A pochi metri da Traversara, sulla bella Via Palazza che scende
dall’argine destro del Lamone e si dirige a Piangipane, è sita l’antica Villa
Spreti, detta anche Villa Palazza, nella cui proprietà rientra anche la
chiesa di Santa Rosa da Lima, che osserva la villa dall’altra parte della
strada. La casa, con le sue terre intorno, appartenne ai marchesi Spreti,
che la fecero costruire probabilmente nel corso del XVI secolo, anche se
per diverso tempo fu di proprietà dei conti Baracca di Lugo.

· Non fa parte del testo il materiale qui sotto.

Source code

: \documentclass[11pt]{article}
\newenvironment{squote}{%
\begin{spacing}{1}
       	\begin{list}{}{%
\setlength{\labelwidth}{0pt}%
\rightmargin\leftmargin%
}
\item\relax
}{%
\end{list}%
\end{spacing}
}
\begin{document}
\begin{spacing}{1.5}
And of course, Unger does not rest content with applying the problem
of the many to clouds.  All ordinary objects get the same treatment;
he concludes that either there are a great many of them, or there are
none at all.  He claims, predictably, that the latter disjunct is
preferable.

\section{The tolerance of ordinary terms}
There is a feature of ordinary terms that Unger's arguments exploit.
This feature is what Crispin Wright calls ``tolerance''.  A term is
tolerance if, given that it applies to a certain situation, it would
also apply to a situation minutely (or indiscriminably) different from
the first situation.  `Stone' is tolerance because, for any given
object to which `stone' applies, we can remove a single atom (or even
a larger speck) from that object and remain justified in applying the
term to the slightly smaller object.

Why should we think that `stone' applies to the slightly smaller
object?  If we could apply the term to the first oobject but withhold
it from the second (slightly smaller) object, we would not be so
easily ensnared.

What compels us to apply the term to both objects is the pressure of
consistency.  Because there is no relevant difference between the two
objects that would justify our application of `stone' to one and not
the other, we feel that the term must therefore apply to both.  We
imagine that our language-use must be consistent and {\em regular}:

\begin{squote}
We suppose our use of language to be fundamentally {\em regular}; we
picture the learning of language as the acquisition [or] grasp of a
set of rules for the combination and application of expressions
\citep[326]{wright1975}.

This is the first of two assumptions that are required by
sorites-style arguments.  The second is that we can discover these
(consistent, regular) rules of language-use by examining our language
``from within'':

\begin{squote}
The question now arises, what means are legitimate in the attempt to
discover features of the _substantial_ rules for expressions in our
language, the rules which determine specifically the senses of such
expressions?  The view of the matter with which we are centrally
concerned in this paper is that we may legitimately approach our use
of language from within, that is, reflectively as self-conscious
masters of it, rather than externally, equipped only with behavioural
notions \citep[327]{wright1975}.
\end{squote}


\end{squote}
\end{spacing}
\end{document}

La piccola chiesetta, invece, fu fatta costruire nel 1685 da Bonifacio
Spreti, ed ospita al centro la lapide sepolcrale di Marianna del Sale,
morta nel 1837, qui seppellita per volere del marito che poi si fece prete.
L’abitato di Villanova di Bagnacavallo si presenta molto curato e
familiare fin dai primi momenti. Conta 2600 abitanti ma la borgata è
piuttosto estesa: la si può osservare dal Ponte della Pace, situato sul
Lamone e a pochi passi dal centro.
La cittadina è conosciuta per l’Ecomuseo delle Erbe Palustri – luogo di
interesse in occasione della Sagra delle Erbe Palustri – di cui fa parte
anche l’Etnoparco “Villanova delle Capanne”.
Non lontani il monumento ai Caduti di Villanova e un esemplare di
Ponte Bailey. L’esemplare in questione era montato sul fiume Lamone
fino al Duemila: lo avevano voluto gli Inglesi durante le operazioni
militari della Campagna d’Italia. In totale di tali ponti ne furono costruiti
2494.
Riprendendo le parole di Giuseppe Masetti contenute in un testo
appartenente al Museo della Battaglia del Senio-Alfonsine-Ravenna, il
Ponte Bailey
rimane ancora oggi un capolavoro di ingegneria meccanica in
grado di reggere una portata media di 30t. Grazie all’utilizzo
modulare dei suoi componenti può essere facilmente montato
in poche ore da squadre di operai anche senza l’ausilio di
mezzi meccanici […] La resistenza e la compattezza degli
elementi, la rapidità di montaggio e riutilizzo fanno del Bailey
uno strumento utile e insostituibile per ponteggi provvisori e
d’emergenza, in largo uso tutt’ora presso grandi imprese di
costruzione, il Genio Civile, le Ferrovie dello stato.
Il Bailey di Villanova si ricollega alla storia anche perché in quello stesso
punto in cui gli Inglesi avrebbero poco dopo montato il ponte, vennero
impiccati, nel novembre del 1944, Antonio Bandoli, Fausto Fantoni e
Matteo Morelli, tre giovani martiri villanovesi scelti dai tedeschi;
inizialmente i soldati scelsero quattro giovani, ma il quarto dei
condannati, Francesco Bagnari, riuscì a fuggire e ad avere poi vita lunga:
morì infatti nel 2004. Remo Emiliani dice in proposito:
L’Eccidio dei Tre Martiri fu un episodio che segnò
profondamente la storia di Villanova. Il 16 novembre 1944, in
seguito all’aggressione ai danni di un militare tedesco, i nazisti
rastrellarono numerosi villanovesi: tra essi scelsero quattro
giovani che vennero impiccati sulla via Rampa, lungo l’argine
del fiume Lamone, nonostante i disperati tentativi dell’arciprete
don Giovanni Melandri di sottrarli alla forca. Furono così uccisi
Fausto Fantoni (29 anni), Antonio Bandoli (26 anni) e Matteo
Morelli (20 anni); il quarto dei condannati, Francesco Bagnari,
riuscì invece a fuggire perché la corda alla quale era stato
appeso si spezzò.
A ricordare l’evento c’è ora, in prossimità del fiume, una targa
commemorativa che riporta il nome dei tre martiri.
Il Ponte della Pace, le cui origini risalgono all’inizio di questo secolo, è
stato montato a sostituzione proprio del Bailey.